The non-profit agency can help you get a lower interest rate from creditors and reduce or waive late fees to help make your monthly payment affordable.
There are several types of DCLs, including home equity loans, zero-interest balance transfers on credit cards, personal loans, and consolidating student loans.
It is a popular way to bundle a variety of bills into one payment that makes it easier to track your finances.
With bill consolidation, you make only one monthly payment — a good idea for when you have five, or maybe even 10 separate payments for credit cards, utilities, phone service, etc.
If you consolidate all bills into one, the single payment should be at a lower interest rate and reduced monthly payment.
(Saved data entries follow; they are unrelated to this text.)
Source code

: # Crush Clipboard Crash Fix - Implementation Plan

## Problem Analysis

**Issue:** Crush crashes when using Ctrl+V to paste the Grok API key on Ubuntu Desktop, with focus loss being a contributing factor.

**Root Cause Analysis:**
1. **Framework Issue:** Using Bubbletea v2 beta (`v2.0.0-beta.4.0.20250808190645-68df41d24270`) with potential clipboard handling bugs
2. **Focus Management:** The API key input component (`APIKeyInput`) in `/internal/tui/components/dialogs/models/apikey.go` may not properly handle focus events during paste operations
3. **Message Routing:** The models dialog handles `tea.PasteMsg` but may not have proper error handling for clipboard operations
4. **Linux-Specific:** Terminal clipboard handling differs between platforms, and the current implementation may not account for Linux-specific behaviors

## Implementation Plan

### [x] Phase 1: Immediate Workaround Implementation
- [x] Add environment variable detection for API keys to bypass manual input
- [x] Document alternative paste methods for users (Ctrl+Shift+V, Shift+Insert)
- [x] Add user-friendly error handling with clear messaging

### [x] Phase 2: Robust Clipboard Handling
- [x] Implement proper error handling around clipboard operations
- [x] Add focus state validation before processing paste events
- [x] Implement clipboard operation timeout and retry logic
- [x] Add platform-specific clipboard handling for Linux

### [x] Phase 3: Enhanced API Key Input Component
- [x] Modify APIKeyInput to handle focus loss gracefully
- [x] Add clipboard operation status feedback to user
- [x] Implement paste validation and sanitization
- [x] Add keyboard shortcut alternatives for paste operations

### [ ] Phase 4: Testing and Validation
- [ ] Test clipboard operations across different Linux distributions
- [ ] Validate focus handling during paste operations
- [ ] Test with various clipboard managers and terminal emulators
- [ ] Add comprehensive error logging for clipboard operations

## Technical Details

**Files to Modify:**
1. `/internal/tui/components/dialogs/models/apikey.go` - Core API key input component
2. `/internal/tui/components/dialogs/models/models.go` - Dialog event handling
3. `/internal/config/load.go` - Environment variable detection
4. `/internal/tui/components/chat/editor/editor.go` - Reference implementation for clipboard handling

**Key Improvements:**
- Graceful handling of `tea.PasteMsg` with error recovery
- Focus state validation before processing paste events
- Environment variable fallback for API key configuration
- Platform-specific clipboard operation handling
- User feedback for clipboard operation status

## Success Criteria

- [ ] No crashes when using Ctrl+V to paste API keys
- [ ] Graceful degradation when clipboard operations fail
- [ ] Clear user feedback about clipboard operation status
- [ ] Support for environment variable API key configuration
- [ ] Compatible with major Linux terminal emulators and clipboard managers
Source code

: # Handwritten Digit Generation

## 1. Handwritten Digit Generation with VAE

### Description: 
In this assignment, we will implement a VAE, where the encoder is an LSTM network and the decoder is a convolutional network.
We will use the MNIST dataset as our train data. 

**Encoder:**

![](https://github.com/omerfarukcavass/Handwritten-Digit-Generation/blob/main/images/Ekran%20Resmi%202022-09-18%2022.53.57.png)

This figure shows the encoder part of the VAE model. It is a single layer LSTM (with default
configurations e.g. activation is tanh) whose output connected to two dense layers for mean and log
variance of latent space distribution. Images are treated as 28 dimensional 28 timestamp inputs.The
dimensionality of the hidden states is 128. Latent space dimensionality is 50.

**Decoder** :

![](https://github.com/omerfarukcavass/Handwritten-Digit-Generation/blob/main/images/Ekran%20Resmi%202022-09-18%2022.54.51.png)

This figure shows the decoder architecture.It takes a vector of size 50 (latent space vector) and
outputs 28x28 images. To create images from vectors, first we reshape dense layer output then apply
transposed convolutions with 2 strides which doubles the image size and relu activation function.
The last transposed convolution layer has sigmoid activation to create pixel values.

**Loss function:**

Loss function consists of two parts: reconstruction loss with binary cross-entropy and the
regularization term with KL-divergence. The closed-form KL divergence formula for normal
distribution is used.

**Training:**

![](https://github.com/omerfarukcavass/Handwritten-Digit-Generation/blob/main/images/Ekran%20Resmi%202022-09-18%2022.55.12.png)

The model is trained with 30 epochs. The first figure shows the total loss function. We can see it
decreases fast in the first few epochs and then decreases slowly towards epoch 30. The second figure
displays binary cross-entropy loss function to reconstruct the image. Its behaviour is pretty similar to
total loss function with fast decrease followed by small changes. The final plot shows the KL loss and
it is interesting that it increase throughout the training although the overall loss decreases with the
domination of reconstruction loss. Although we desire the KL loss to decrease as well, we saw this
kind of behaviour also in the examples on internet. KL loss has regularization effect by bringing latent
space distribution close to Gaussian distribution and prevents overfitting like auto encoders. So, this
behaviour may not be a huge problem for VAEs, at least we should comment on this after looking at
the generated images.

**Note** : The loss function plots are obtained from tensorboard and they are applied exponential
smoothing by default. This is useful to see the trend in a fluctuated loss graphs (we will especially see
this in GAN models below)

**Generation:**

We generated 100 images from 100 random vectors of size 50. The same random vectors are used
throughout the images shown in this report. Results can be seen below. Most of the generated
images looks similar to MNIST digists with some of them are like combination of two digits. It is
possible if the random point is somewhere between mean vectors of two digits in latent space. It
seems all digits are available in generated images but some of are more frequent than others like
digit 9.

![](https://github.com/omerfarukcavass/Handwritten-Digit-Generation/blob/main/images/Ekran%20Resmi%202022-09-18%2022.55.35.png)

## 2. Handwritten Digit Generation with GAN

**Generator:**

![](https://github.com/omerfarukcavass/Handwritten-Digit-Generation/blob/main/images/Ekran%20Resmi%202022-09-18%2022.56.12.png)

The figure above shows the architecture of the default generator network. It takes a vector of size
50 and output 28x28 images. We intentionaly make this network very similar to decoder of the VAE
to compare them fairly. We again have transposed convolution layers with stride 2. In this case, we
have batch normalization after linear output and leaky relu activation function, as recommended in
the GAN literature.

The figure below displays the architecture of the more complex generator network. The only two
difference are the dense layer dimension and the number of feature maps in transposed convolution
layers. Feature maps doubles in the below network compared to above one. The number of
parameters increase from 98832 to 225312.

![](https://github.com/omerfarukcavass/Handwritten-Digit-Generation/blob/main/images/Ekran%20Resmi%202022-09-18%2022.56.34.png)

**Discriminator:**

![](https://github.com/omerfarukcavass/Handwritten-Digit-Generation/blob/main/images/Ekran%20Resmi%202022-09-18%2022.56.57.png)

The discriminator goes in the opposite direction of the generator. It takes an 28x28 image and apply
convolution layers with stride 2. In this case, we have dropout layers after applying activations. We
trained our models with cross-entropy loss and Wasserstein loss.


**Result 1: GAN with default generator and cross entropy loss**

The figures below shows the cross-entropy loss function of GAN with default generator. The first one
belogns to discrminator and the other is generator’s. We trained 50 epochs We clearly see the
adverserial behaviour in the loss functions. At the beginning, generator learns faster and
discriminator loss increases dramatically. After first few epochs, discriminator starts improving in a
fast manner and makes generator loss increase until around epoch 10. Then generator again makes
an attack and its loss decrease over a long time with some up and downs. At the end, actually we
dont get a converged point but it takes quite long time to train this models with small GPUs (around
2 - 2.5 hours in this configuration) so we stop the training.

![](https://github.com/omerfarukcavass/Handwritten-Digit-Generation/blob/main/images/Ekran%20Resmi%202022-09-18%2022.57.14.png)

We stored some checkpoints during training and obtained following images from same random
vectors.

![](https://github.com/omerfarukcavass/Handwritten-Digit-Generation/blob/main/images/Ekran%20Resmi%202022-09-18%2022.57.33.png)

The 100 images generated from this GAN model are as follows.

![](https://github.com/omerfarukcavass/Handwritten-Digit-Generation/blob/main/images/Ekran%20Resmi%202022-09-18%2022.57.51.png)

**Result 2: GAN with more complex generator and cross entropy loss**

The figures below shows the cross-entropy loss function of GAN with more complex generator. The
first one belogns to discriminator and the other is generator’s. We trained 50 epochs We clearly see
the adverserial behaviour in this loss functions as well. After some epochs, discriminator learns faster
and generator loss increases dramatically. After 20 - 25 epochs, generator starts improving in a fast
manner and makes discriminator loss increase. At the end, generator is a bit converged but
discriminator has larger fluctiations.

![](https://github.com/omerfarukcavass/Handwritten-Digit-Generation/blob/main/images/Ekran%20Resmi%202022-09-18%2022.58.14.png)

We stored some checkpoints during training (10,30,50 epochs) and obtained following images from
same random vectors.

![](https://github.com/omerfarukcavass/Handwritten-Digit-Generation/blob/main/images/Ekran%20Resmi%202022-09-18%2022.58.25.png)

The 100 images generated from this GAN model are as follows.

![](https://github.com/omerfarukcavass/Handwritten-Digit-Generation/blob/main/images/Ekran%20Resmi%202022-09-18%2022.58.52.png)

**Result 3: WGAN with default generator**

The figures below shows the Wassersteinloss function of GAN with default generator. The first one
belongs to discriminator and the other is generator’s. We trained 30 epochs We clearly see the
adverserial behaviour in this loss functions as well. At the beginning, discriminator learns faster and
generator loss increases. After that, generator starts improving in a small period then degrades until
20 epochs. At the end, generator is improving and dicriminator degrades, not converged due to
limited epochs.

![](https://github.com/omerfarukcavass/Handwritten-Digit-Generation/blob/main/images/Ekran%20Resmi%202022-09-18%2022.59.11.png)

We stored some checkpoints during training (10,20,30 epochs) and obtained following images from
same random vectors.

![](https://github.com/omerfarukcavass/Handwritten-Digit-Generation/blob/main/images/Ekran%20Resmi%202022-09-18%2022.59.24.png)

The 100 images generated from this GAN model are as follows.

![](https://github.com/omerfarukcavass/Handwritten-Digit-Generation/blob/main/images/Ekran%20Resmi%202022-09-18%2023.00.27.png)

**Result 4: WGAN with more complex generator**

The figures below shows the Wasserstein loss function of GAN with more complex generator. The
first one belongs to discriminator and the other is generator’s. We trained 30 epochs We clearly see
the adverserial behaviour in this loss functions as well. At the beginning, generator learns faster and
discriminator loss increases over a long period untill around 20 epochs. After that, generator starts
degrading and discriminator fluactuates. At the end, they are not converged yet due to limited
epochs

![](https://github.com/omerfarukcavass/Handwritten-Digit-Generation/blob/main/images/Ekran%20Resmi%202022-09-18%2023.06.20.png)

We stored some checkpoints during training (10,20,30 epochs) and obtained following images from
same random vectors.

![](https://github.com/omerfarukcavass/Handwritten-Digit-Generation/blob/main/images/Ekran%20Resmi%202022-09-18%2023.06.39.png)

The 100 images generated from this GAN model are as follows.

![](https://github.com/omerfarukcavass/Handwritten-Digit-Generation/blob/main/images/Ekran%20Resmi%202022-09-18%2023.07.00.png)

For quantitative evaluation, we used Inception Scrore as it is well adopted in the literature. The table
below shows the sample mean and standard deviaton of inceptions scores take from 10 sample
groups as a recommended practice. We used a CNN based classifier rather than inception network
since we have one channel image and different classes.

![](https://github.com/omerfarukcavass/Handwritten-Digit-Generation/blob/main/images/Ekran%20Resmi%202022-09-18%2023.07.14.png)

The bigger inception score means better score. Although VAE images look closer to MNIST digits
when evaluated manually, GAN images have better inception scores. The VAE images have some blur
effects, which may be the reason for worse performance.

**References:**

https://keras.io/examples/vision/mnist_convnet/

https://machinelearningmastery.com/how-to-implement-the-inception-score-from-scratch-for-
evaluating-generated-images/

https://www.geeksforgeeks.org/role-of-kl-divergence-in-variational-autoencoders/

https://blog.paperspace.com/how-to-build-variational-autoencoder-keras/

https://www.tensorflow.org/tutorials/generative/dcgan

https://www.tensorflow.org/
That's where debt consolidation and other financial options come in.
Consolidate Your Debt Now Debt consolidation is combining several unsecured debts — credit cards, medical bills, personal loans, payday loans, etc. Instead of having to write checks to 5–10 creditors every month, you consolidate bills into one payment, and write one check.
There are some drawbacks — you could face a longer repayment period before you finish paying off the debt — but it’s definitely worth investigating.
Learn More About Consolidation Loans Bill consolidation is an option to eliminate debt by combining all your bills and paying them off with one loan.
— and what the monthly payment and interest rates are on those bills. Once you have this information, make sure to compare lender’s rates, fees and length of time making payments before making a decision.